Most climate change mitigation scenarios rely on increased use of bioenergy to decarbonize the energy system. Here we use results from the 33rd Energy Modeling Forum study (EMF-33) to investigate projected international bioenergy trade for different integrated assessment models across several climate change mitigation scenarios.
Results show that in scenarios with no climate policy, international bioenergy trade is likely to increase over time, and becomes even more important when climate targets are set. More stringent climate targets, however, do not necessarily imply greater bioenergy trade compared to weaker targets, as final energy demand may be reduced.
However, the scaling up of bioenergy trade happens sooner and at a faster rate with increasing climate target stringency.

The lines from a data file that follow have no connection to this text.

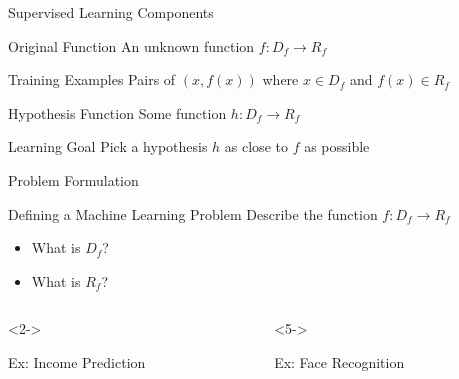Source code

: \documentclass[14pt]{beamer}
\begin{document}
\begin{frame}{Supervised Learning Components}
\begin{block}{Original Function}
An unknown function $f\!: D_f \rightarrow R_f$
\end{block}
\pause
\begin{block}{Training Examples}
Pairs of $(x, f(x))$ where $x \in D_f$ and $f(x) \in R_f$
\end{block}
\pause
\begin{block}{Hypothesis Function}
Some function $h\!: D_f \rightarrow R_f$
\end{block}
\pause
\begin{block}{Learning Goal}
Pick a hypothesis $h$ as close to $f$ as possible
\end{block}
\end{frame}

\begin{frame}{Problem Formulation}
\begin{block}{Defining a Machine Learning Problem}
Describe the function $f\!: D_f \rightarrow R_f$
\begin{itemize}
\item What is $D_f$?
\item What is $R_f$?
\end{itemize}
\end{block}
\begin{columns}
\begin{column}{0.47\textwidth}<2->
\begin{block}{Ex: Income Prediction}
\begin{description}[$D_f =$]
\item[$D_f =$] 
\item[$R_f =$] 
\end{description}
\end{block}
\end{column}
\begin{column}{0.47\textwidth}<5->
\begin{block}{Ex: Face Recognition}
\begin{description}[$D_f =$]
\item[$D_f =$] 
\item[$R_f =$] 
\end{description}
\end{block}
\end{column}
\end{columns}
\end{frame}
\end{document}
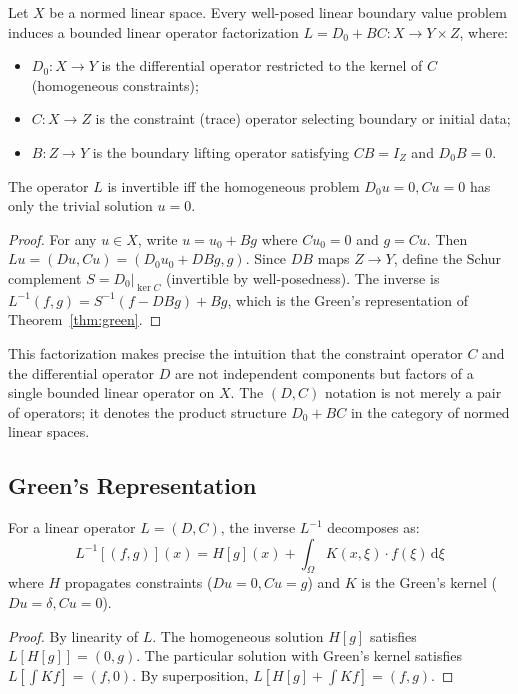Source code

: \documentclass{lmcs}
\theoremstyle{plain}
\theoremstyle{definition}
\begin{document}
\begin{lem}\label{lem:op-factor}
Let $X$ be a normed linear space. Every well-posed linear boundary value
problem induces a bounded linear operator factorization
$L = D_0 + BC : X \to Y \times Z$, where:
\begin{itemize}
\item $D_0 : X \to Y$ is the differential operator restricted to the kernel of
  $C$ (homogeneous constraints);
\item $C : X \to Z$ is the constraint (trace) operator selecting boundary or
  initial data;
\item $B : Z \to Y$ is the boundary lifting operator satisfying $CB = I_Z$ and
  $D_0B = 0$.
\end{itemize}
The operator $L$ is invertible iff the homogeneous problem $D_0 u = 0, Cu = 0$
has only the trivial solution $u = 0$.
\end{lem}

\begin{proof}
For any $u \in X$, write $u = u_0 + Bg$ where $Cu_0 = 0$ and $g = Cu$. Then
$Lu = (Du, Cu) = (D_0 u_0 + D B g, g)$. Since $D B$ maps $Z \to Y$, define the
Schur complement $S = D_0|_{\ker C}$ (invertible by well-posedness). The inverse
is $L^{-1}(f, g) = S^{-1}(f - D B g) + B g$, which is the Green's
representation of Theorem~\ref{thm:green}.
\end{proof}

This factorization makes precise the intuition that the constraint operator $C$
and the differential operator $D$ are not independent components but factors
of a single bounded linear operator on $X$. The $(D, C)$ notation is not merely
a pair of operators; it denotes the product structure $D_0 + BC$ in the
category of normed linear spaces.

\subsection{Green's Representation}

\begin{thm}\label{thm:green}
For a linear operator $L = (D, C)$, the inverse $L^{-1}$ decomposes as:
\[
L^{-1}[(f, g)](x) = H[g](x) + \int_\Omega K(x, \xi) \cdot f(\xi)\,
\mathrm{d}\xi
\]
where $H$ propagates constraints ($Du = 0, Cu = g$) and $K$ is the Green's
kernel ($Du = \delta, Cu = 0$).
\end{thm}

\begin{proof}
By linearity of $L$. The homogeneous solution $H[g]$ satisfies
$L[H[g]] = (0, g)$. The particular solution with Green's kernel satisfies
$L[\int K f] = (f, 0)$. By superposition,
$L[H[g] + \int K f] = (f, g)$.
\end{proof}
\end{document}

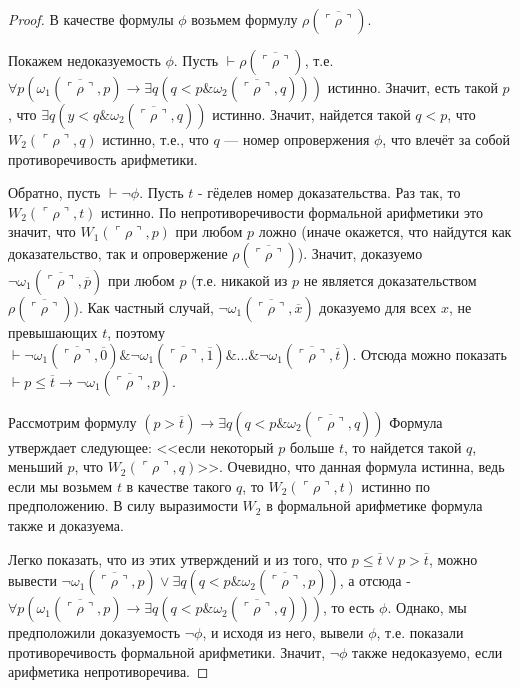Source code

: \begin{proof}
В качестве формулы $\phi$ возьмем формулу $\rho(\overline{\ulcorner\rho\urcorner})$.

Покажем недоказуемость $\phi$. Пусть $\vdash \rho(\overline{\ulcorner\rho\urcorner})$, 
т.е. $\forall p (\omega_1 (\overline{\ulcorner\rho\urcorner},p) \rightarrow \exists q (q < p \& \omega_2 (\overline{\ulcorner\rho\urcorner},q)))$
истинно. Значит, есть такой $p$, что $\exists q (y < q \& \omega_2 (\overline{\ulcorner\rho\urcorner},q))$ истинно.
Значит, найдется такой $q < p$, что $W_2 (\ulcorner\rho\urcorner,q)$ истинно, т.е., что 
$q$ --- номер опровержения $\phi$, что влечёт за собой противоречивость арифметики.

Обратно, пусть $\vdash \neg \phi$. Пусть $t$ - гёделев номер доказательства.
Раз так, то $W_2 (\ulcorner\rho\urcorner,t)$ истинно. По непротиворечивости формальной арифметики
это значит, что $W_1 (\ulcorner\rho\urcorner,p)$ при любом $p$ ложно (иначе окажется, что 
найдутся как доказательство, так и опровержение $\rho(\overline{\ulcorner\rho\urcorner})$). 
Значит, доказуемо $\neg \omega_1 (\overline{\ulcorner\rho\urcorner},\overline{p})$ при 
любом $p$ (т.е. никакой из $p$ не является доказательством $\rho(\overline{\ulcorner\rho\urcorner})$). 
Как частный случай, $\neg \omega_1 (\overline{\ulcorner\rho\urcorner},\overline{x})$ доказуемо для
всех $x$, не превышающих $t$, поэтому 
$\vdash \neg \omega_1 (\overline{\ulcorner\rho\urcorner},\overline{0}) \& \neg \omega_1 (\overline{\ulcorner\rho\urcorner},\overline{1}) \& ... \& \neg \omega_1 (\overline{\ulcorner\rho\urcorner},\overline{t})$.
Отсюда можно показать $\vdash p \le \overline{t} \rightarrow \neg \omega_1 (\overline{\ulcorner\rho\urcorner},p)$.

Рассмотрим формулу $(p > \overline{t}) \rightarrow \exists q (q < p \& \omega_2 (\overline{\ulcorner\rho\urcorner},q))$
Формула утверждает следующее: <<если некоторый $p$ больше $t$, то найдется
такой $q$, меньший $p$, что $W_2 (\ulcorner\rho\urcorner,q)$>>. Очевидно, что данная формула истинна,
ведь если мы возьмем $t$ в качестве такого $q$, то $W_2 (\ulcorner\rho\urcorner,t)$ истинно 
по предположению. В силу выразимости $W_2$ в формальной арифметике формула также и доказуема.

Легко показать, что из этих утверждений и из того, что $p \le \overline{t} \vee p > \overline{t}$,
можно вывести $\neg \omega_1 (\overline{\ulcorner\rho\urcorner},p) \vee \exists q (q < p \& \omega_2 (\overline{\ulcorner\rho\urcorner},p))$,
а отсюда - $\forall p (\omega_1 (\overline{\ulcorner\rho\urcorner},p) \rightarrow \exists q (q < p \& \omega_2 (\overline{\ulcorner\rho\urcorner},q)))$,
то есть $\phi$. Однако, мы предположили доказуемость $\neg \phi$, и исходя из него,
вывели $\phi$, т.е. показали противоречивость формальной арифметики. Значит, 
$\neg \phi$ также недоказуемо, если арифметика непротиворечива.
\end{proof}

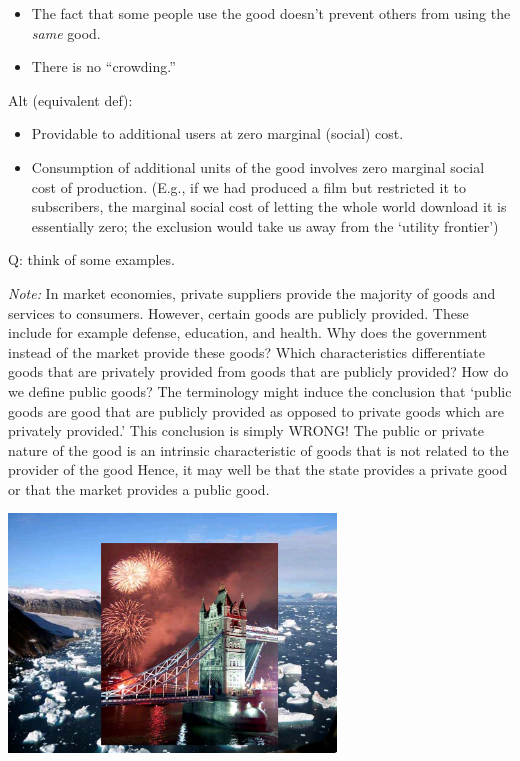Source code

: \documentclass[]{article}
\begin{document}
\begin{itemize}
\item
  The fact that some people use the good doesn't prevent others from using the \emph{same} good.
\item
  There is no ``crowding.''
\end{itemize}

Alt (equivalent def):

\begin{itemize}
\item
  Providable to additional users at zero marginal (social) cost.
\item
  Consumption of additional units of the good involves zero marginal social cost of production. (E.g., if we had produced a film but restricted it to subscribers, the marginal social cost of letting the whole world download it is essentially zero; the exclusion would take us away from the `utility frontier')
\end{itemize}

Q: think of some examples.

\emph{Note:}
In market economies, private suppliers provide the majority of goods and services to consumers. However, certain goods are publicly provided. These include for example defense, education, and health. Why does the government instead of the market provide these goods? Which characteristics differentiate goods that are privately provided from goods that are publicly provided? How do we define public goods?
The terminology might induce the conclusion that `public goods are good that are publicly provided as opposed to private goods which are privately provided.' This conclusion is simply WRONG! The public or private nature of the good is an intrinsic characteristic of goods that is not related to the provider of the good
Hence, it may well be that the state provides a private good or that the market provides a public good.

\includegraphics[height=2.5in]{picsfigs/pubgoodspic.png}
\end{document}
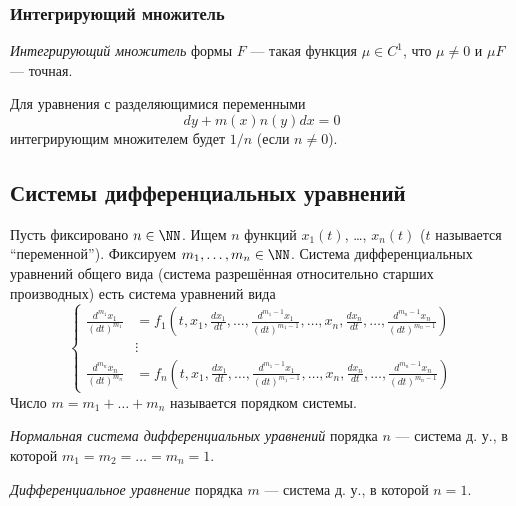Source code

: \documentclass[12pt,a4paper]{article}
\begin{document}
    \subsubsection{Интегрирующий множитель}

    \begin{definition}
        \emph{Интегрирующий множитель} формы $F$ --- такая функция $\mu \in C^1$, что $\mu \neq 0$ и $\mu F$ --- точная.
    \end{definition}

    \begin{example}
        Для уравнения с разделяющимися переменными
        \[dy + m(x) n(y) dx = 0\]
        интегрирующим множителем будет $1/n$ (если $n \neq 0$).
    \end{example}

    \subsection{Системы дифференциальных уравнений}

    \begin{definition}
        Пусть фиксировано $n \in \NN$. Ищем $n$ функций $x_1(t)$, \dots, $x_n(t)$ ($t$ называется ``переменной''). Фиксируем $m_1, \dots, m_n \in \NN$. Система дифференциальных уравнений общего вида (система разрешённая относительно старших производных) есть система уравнений вида
        \[
            \left\{
                \begin{aligned}
                    \frac{d^{m_1}x_1}{(dt)^{m_1}} &= f_1\left(t, x_1, \frac{d x_1}{dt}, \dots, \frac{d^{m_1-1}x_1}{(dt)^{m_1-1}}, \dots, x_n, \frac{d x_n}{dt}, \dots, \frac{d^{m_n-1}x_n}{(dt)^{m_n-1}}\right)\\
                    &\vdots\\
                    \frac{d^{m_n}x_n}{(dt)^{m_n}} &= f_n\left(t, x_1, \frac{d x_1}{dt}, \dots, \frac{d^{m_1-1}x_1}{(dt)^{m_1-1}}, \dots, x_n, \frac{d x_n}{dt}, \dots, \frac{d^{m_n-1}x_n}{(dt)^{m_n-1}}\right)
                \end{aligned}
            \right.
        \]
        Число $m = m_1 + \dots + m_n$ называется порядком системы.

        \emph{Нормальная система дифференциальных уравнений} порядка $n$ --- система д. у., в которой $m_1 = m_2 = \dots = m_n = 1$.

        \emph{Дифференциальное уравнение} порядка $m$ --- система д. у., в которой $n = 1$.
    \end{definition}
\end{document}
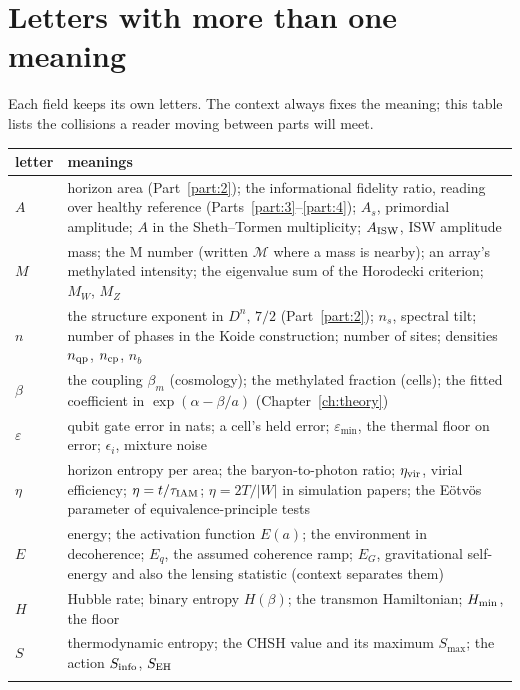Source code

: \section{Letters with more than one meaning}\label{app:notation:clash}
Each field keeps its own letters. The context always fixes the meaning; this table lists the collisions a reader moving between parts will meet.
{\small\begin{longtable}{@{}>{\raggedright\arraybackslash}p{}>{\raggedright\arraybackslash}p{}@{}}
\toprule letter & meanings\\\midrule\endhead
$A$ & horizon area (Part~\ref{part:2}); the informational fidelity ratio, reading over healthy reference (Parts~\ref{part:3}--\ref{part:4}); $A_s$, primordial amplitude; $A$ in the Sheth--Tormen multiplicity; $A_{\rm ISW}$, ISW amplitude\\\iamrowrule
$M$ & mass; the M number (written $\mathcal M$ where a mass is nearby); an array's methylated intensity; the eigenvalue sum of the Horodecki criterion; $M_W$, $M_Z$\\\iamrowrule
$n$ & the structure exponent in $D^n$, $7/2$ (Part~\ref{part:2}); $n_s$, spectral tilt; number of phases in the Koide construction; number of sites; densities $n_{\rm qp}$, $\ncp$, $n_b$\\\iamrowrule
$\beta$ & the coupling $\beta_m$ (cosmology); the methylated fraction (cells); the fitted coefficient in $\exp(\alpha-\beta/a)$ (Chapter~\ref{ch:theory})\\\iamrowrule
$\varepsilon$ & qubit gate error in nats; a cell's held error; $\varepsilon_{\min}$, the thermal floor on error; $\epsilon_i$, mixture noise\\\iamrowrule
$\eta$ & horizon entropy per area; the baryon-to-photon ratio; $\eta_{\rm vir}$, virial efficiency; $\eta=t/\tau_{\rm IAM}$; $\eta=2T/|W|$ in simulation papers; the E\"otv\"os parameter of equivalence-principle tests\\\iamrowrule
$E$ & energy; the activation function $E(a)$; the environment in decoherence; $E_q$, the assumed coherence ramp; $E_G$, gravitational self-energy and also the lensing statistic (context separates them)\\\iamrowrule
$H$ & Hubble rate; binary entropy $H(\beta)$; the transmon Hamiltonian; $\Hmin$, the floor\\\iamrowrule
$S$ & thermodynamic entropy; the CHSH value and its maximum $S_{\max}$; the action $S_{\rm info}$, $S_{\rm EH}$\\\iamrowrule

\end{longtable}}

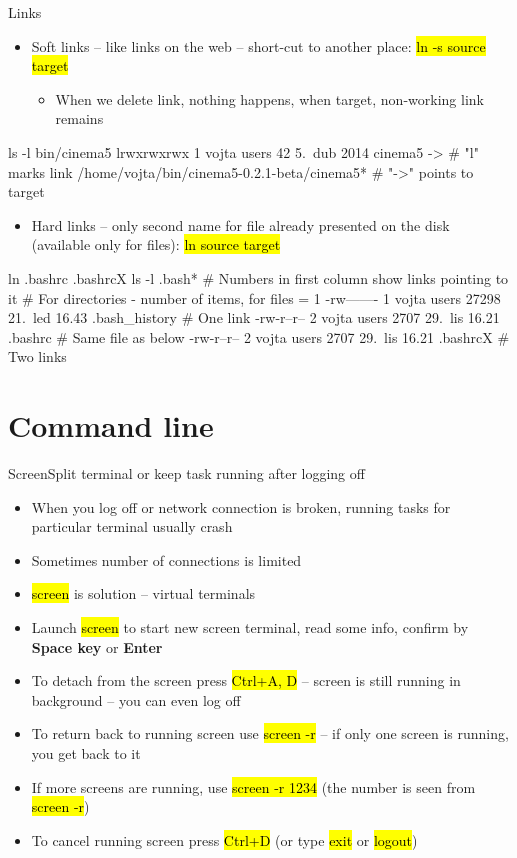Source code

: \documentclass[compress, ucs, xelatex, 11pt, xcolor=svgnames,
  hyperref={
    bookmarks=true,
    unicode=true,
    colorlinks=true,
    pdftitle={Linux, command line and MetaCentrum},
    plainpages=false,
    pdfauthor={Vojtech Zeisek},
    pdfsubject={Course about use of Linux command line, writing shell scripts and using MetaCentrum of CESNET},
    pdfcreator={XeLaTeX},
    pdfkeywords={Linux, GNU, BASH, shell, command line, MetaCentrum},
    linkcolor=Red,
    anchorcolor=Blue,
    citecolor=Purple,
    filecolor=DodgerBlue,
    menucolor=DarkOrchid,
    urlcolor=DeepSkyBlue,
    pdftex},
  url={hyphens, lowtilde} %
  ]{beamer}
\renewcommand{\texttt}[1]{\hl{\ttfamily #1}}
\begin{document}
\begin{frame}[fragile, label=links]{Links}
\begin{itemize}
  \item Soft links -- like links on the web -- short-cut to another place: \texttt{ln -s source target}
  \begin{itemize}
    \item When we delete link, nothing happens, when target, non-working link remains
  \end{itemize}
\end{itemize}
  \begin{bashcode}
    ls -l bin/cinema5
    lrwxrwxrwx 1 vojta users 42 5. dub 2014 cinema5 -> # "l" marks link
      /home/vojta/bin/cinema5-0.2.1-beta/cinema5* # "->" points to target
  \end{bashcode}
\begin{itemize}
  \item Hard links -- only second name for file already presented on the disk (available only for files): \texttt{ln source target}
\end{itemize}
  \begin{bashcode}
    ln .bashrc .bashrcX
    ls -l .bash* # Numbers in first column show links pointing to it
                 # For directories - number of items, for files = 1
    -rw------- 1 vojta users 27298 21. led 16.43 .bash_history # One link
    -rw-r--r-- 2 vojta users  2707 29. lis 16.21 .bashrc # Same file as below
    -rw-r--r-- 2 vojta users  2707 29. lis 16.21 .bashrcX # Two links
  \end{bashcode}
\end{frame}

\section{Command line}

\begin{frame}{Screen}{Split terminal or keep task running after logging off}
\begin{itemize}
  \item When you log off or network connection is broken, running tasks for particular terminal usually crash
  \item Sometimes number of connections is limited
  \item \texttt{screen} is solution -- virtual terminals
  \item Launch \texttt{screen} to start new screen terminal, read some info, confirm by \textbf{Space key} or \textbf{Enter}
  \item To detach from the screen press \texttt{Ctrl+A, D} -- screen is still running in background -- you can even log off
  \item To return back to running screen use \texttt{screen -r} -- if only one screen is running, you get back to it
  \item If more screens are running, use \texttt{screen -r 1234} (the number is seen from \texttt{screen -r})
  \item To cancel running screen press \texttt{Ctrl+D} (or type \texttt{exit} or \texttt{logout})
\end{itemize}
\end{frame}
\end{document}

Across models, for a scenario likely to achieve a 2 °C target, 10–45 EJ/year out of a total global bioenergy consumption of 72–214 EJ/year are expected to be traded across nine world regions by 2050. While this projection is greater than the present trade volumes of coal or natural gas, it remains below the present trade of crude oil.
This growth in bioenergy trade largely replaces the trade in fossil fuels (especially oil) which is projected to decrease significantly over the twenty-first century. As climate change mitigation scenarios often show diversified energy systems, in which numerous world regions can act as bioenergy suppliers, the projections do not necessarily lead to energy security concerns. Nonetheless, rapid growth in the trade of bioenergy is projected in strict climate mitigation scenarios, raising questions about infrastructure, logistics, financing options, and global standards for bioenergy production and trade.